FIELD OF THE INVENTION
The present invention relates to the process of preparing Trifluoroacetyl fluoride by catalytic vapor phase fluorination of trichloroacetyl chloride with anhydrous hydrogen fluoride using chromia - alumina impregnated with Zinc salt as the catalyst.
PRIOR ART
It is known that number of metal compounds exhibit catalytic effect in gas phase fluorination of perchloro compounds such as trichloroacetyl chloride, trichloroacetaldehyde and hexachloroacetone. The oxides, fluorides & oxyfluoride compounds of chromium as a catalyst for this purpose are described in number of patents.

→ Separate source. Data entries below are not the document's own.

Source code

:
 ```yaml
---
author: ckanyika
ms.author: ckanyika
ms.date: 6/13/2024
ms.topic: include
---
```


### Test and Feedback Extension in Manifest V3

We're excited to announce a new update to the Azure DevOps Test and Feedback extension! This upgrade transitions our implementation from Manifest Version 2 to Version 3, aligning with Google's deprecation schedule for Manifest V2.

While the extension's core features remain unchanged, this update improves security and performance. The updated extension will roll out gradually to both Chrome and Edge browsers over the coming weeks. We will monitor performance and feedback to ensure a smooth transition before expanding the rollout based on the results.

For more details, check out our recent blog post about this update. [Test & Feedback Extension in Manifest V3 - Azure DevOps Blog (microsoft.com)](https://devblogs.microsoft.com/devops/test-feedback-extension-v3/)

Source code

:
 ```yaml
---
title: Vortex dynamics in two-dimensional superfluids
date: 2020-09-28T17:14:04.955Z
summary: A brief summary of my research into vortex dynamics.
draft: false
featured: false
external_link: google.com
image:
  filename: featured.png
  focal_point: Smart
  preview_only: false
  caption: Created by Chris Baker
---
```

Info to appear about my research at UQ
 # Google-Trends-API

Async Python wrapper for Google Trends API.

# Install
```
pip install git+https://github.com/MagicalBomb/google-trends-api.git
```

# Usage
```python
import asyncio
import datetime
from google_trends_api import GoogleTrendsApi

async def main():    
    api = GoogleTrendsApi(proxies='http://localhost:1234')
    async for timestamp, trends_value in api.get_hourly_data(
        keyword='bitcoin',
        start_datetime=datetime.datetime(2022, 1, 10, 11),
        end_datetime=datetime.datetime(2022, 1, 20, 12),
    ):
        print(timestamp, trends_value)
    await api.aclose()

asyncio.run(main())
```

US patent application S. No. 2748866 teaches the use of a catalyst, which is capable of performing halogen exchange in aliphatic compounds wherein, the halogenated carbonyl compounds are known for their deactivating action of such catalyst.

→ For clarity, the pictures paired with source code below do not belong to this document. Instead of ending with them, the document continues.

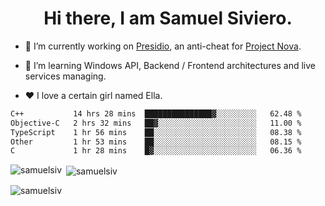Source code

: <h1 align="center">Hi there, I am Samuel Siviero.</h1>

- 🔭 I’m currently working on [Presidio](https://presidio.ac), an anti-cheat for [Project Nova](https://discord.gg/novafn).

- 🌱 I’m learning Windows API, Backend / Frontend architectures and live services managing.

- ❤️ I love a certain girl named Ella.

<!--START_SECTION:waka-->

```txt
C++           14 hrs 28 mins  ███████████████▓░░░░░░░░░   62.48 %
Objective-C   2 hrs 32 mins   ██▓░░░░░░░░░░░░░░░░░░░░░░   11.00 %
TypeScript    1 hr 56 mins    ██░░░░░░░░░░░░░░░░░░░░░░░   08.38 %
Other         1 hr 53 mins    ██░░░░░░░░░░░░░░░░░░░░░░░   08.15 %
C             1 hr 28 mins    █▓░░░░░░░░░░░░░░░░░░░░░░░   06.36 %
```

<!--END_SECTION:waka-->

<p><img align="left" src="https://github-readme-stats.vercel.app/api/top-langs?username=samuelsiv&show_icons=true&locale=en&layout=compact&theme=radical" alt="samuelsiv" /></p>

<p>&nbsp;<img align="center" src="https://github-readme-stats.vercel.app/api?username=samuelsiv&show_icons=true&locale=en&theme=radical" alt="samuelsiv" /></p>
<p align="left"> <img src="https://komarev.com/ghpvc/?username=samuelsiv&label=Profile%20views&color=0e75b6&style=flat" alt="samuelsiv" /> </p>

US patent number 2745886 addresses deactivation of chromia catalyst by treatment with oxygen at a temperature of 500 degree C. This treatment activates the catalyst for a short time only.
British Patent No. GB976316 describes vapor phase fluorination of trichloroacetyl chloride over chromia gel catalyst wherein chlorodifluoroacetyl fluoride is formed as a major product.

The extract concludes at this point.